# Hmmmmzzzz Yep



## Wizard3686 (Aug 30, 2005)

11:08Am

Well i dont post much on here but i have a good one coming i will know for sure what is going on around 11:30 Am Its gonna be a good one let me tell ya what.:coolgleam


----------



## Wizard3686 (Aug 30, 2005)

Well it is a good one it is about a guy (me) getting his first double and his first k9's 

It started out around 8:30 am i left the house i had 3 **** traps out and 2 k9 sets out. I pulled up to the road to check my **** traps jump outta the truck and start walking down the road. I have 3 sets along this road all with in 150 yards of each other First trap has a small **** in it so i dispatch it and head on down the lane second set is set off but empty i get to the third set and it also has a smaller **** in it so i dispatch it and walk back to the truck. 
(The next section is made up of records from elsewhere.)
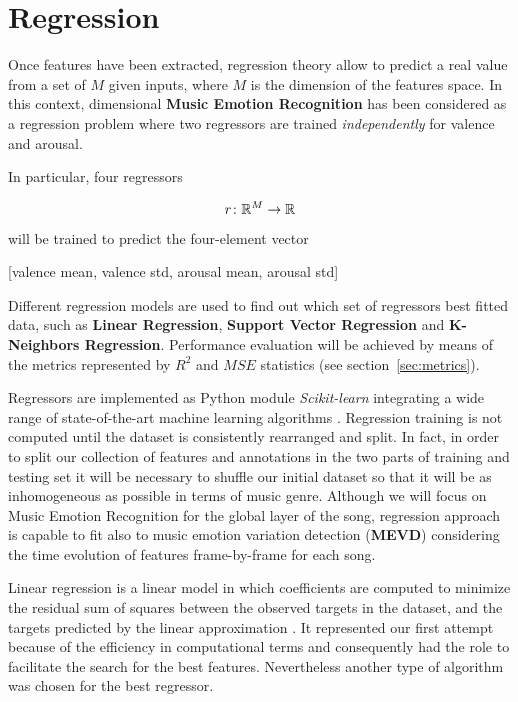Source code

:\section{Regression}\label{sec:regression} %

Once features have been extracted, regression theory allow to predict a real value from a set of $M$ given inputs, where $M$ is the dimension of the features space.
In this context, dimensional \textbf{Music Emotion Recognition} has been considered as a regression problem where two regressors are trained \textit{independently} for valence and arousal. 

In particular, four regressors

\[
	r \colon \mathbb{R}^{M} \to \mathbb{R}
\]

will be trained to predict the four-element vector

\begin{center}
	[valence mean, valence std, arousal mean, arousal std]
\end{center}

Different regression models are used to find out which set of regressors best fitted data, such as \textbf{Linear Regression}, \textbf{Support Vector Regression} and \textbf{K-Neighbors Regression}. Performance evaluation will be achieved by means of the metrics represented by $R^2$ and $MSE$ statistics (see section~\ref{sec:metrics}).

Regressors are implemented as Python module \textit{Scikit-learn} integrating a wide range of state-of-the-art machine learning algorithms \cite{scikit-learn}.
Regression training is not computed until the dataset is consistently rearranged and split. In fact, in order to split our collection of features and annotations in the two parts of training and testing set it will be necessary to shuffle our initial dataset so that it will be as inhomogeneous as possible in terms of music genre.
Although we will focus on Music Emotion Recognition for the global layer of the song, regression approach is capable to fit also to music emotion variation detection (\textbf{MEVD}) considering the time evolution of features frame-by-frame for each song.

Linear regression is a linear model in which coefficients are computed to minimize the residual sum of squares between the observed targets in the dataset, and the targets predicted by the linear approximation \cite{scikit-learn}.
It represented our first attempt because of the efficiency in computational terms and consequently had the role to facilitate the search for the best features. Nevertheless another type of algorithm was chosen for the best regressor.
I then drive to where i have the k9 sets out it is just about as perfect as you can get two roads come together and it has triangle section of woods where three different lanes meet. The road that runs north and south splits off to meet with the road that runs east and west one lane goes east one lane goes west. Anyways i had one set on the point that is on the N-S road and one set on the point on the east side of the triangle. 

I am driving down the road and i thought i seen something in the first set at this time i am about 200 yards away. As i get closer i do see a k9 in the trap and it is working the Bridger #3 good. Pull up next to him getting ready to take care of him and i look down the lane at the other set and i see another k9 in that trap so now i am really getting pumped up i mean how much better can it get the first k9 sets i really put out i got a double.. Now this is when things get a lil strange. I'm looking at the first one thinking man that sure is a big yote then i notice the other one is about the same size maybe a lil smaller.. I left them because i wasn't sure if they were yotes. I came back with my dad and grandpa and we came to the conclusion that they could of been young wolves or very big yotes lol so that didn't help much really. Anyways i ended up calling the Dnr because i wasn't sure what i had They came out and well I ended up Getting a double on WOLVES for My FIRST k9's ever. 

I think i may be hooked on this K9 crap after all hahaha..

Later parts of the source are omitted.